§ **Task details**: Make an exact copy of the entries that come next.

Content starts

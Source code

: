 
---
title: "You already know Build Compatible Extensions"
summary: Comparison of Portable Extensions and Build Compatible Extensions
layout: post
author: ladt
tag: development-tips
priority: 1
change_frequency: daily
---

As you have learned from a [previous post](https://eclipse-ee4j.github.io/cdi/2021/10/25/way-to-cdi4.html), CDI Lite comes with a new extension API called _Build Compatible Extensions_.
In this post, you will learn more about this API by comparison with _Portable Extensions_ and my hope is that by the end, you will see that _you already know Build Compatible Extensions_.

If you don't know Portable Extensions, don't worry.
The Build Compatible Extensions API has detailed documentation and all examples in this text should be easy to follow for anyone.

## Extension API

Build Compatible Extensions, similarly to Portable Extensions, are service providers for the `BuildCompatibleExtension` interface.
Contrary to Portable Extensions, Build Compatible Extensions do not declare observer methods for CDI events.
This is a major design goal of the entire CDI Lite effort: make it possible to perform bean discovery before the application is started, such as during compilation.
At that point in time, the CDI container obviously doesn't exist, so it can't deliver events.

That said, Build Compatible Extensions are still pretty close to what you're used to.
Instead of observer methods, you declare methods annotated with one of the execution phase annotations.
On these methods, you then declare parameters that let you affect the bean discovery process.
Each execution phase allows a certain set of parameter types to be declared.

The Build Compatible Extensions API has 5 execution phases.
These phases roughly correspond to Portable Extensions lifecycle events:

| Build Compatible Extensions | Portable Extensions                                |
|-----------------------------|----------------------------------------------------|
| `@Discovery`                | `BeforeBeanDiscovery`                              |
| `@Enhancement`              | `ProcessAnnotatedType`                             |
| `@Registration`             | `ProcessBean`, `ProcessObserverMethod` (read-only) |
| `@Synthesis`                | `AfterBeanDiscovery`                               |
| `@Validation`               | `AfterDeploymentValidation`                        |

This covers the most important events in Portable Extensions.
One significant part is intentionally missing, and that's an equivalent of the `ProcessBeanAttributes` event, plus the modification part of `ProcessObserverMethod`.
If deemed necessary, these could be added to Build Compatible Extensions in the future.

Content ends

§ **Written reply**:
Source code

: 
---
title: "You already know Build Compatible Extensions"
summary: Comparison of Portable Extensions and Build Compatible Extensions
layout: post
author: ladt
tag: development-tips
priority: 1
change_frequency: daily
---

As you have learned from a [previous post](https://eclipse-ee4j.github.io/cdi/2021/10/25/way-to-cdi4.html), CDI Lite comes with a new extension API called _Build Compatible Extensions_.
In this post, you will learn more about this API by comparison with _Portable Extensions_ and my hope is that by the end, you will see that _you already know Build Compatible Extensions_.

If you don't know Portable Extensions, don't worry.
The Build Compatible Extensions API has detailed documentation and all examples in this text should be easy to follow for anyone.

## Extension API

Build Compatible Extensions, similarly to Portable Extensions, are service providers for the `BuildCompatibleExtension` interface.
Contrary to Portable Extensions, Build Compatible Extensions do not declare observer methods for CDI events.
This is a major design goal of the entire CDI Lite effort: make it possible to perform bean discovery before the application is started, such as during compilation.
At that point in time, the CDI container obviously doesn't exist, so it can't deliver events.

That said, Build Compatible Extensions are still pretty close to what you're used to.
Instead of observer methods, you declare methods annotated with one of the execution phase annotations.
On these methods, you then declare parameters that let you affect the bean discovery process.
Each execution phase allows a certain set of parameter types to be declared.

The Build Compatible Extensions API has 5 execution phases.
These phases roughly correspond to Portable Extensions lifecycle events:

| Build Compatible Extensions | Portable Extensions                                |
|-----------------------------|----------------------------------------------------|
| `@Discovery`                | `BeforeBeanDiscovery`                              |
| `@Enhancement`              | `ProcessAnnotatedType`                             |
| `@Registration`             | `ProcessBean`, `ProcessObserverMethod` (read-only) |
| `@Synthesis`                | `AfterBeanDiscovery`                               |
| `@Validation`               | `AfterDeploymentValidation`                        |

This covers the most important events in Portable Extensions.
One significant part is intentionally missing, and that's an equivalent of the `ProcessBeanAttributes` event, plus the modification part of `ProcessObserverMethod`.
If deemed necessary, these could be added to Build Compatible Extensions in the future.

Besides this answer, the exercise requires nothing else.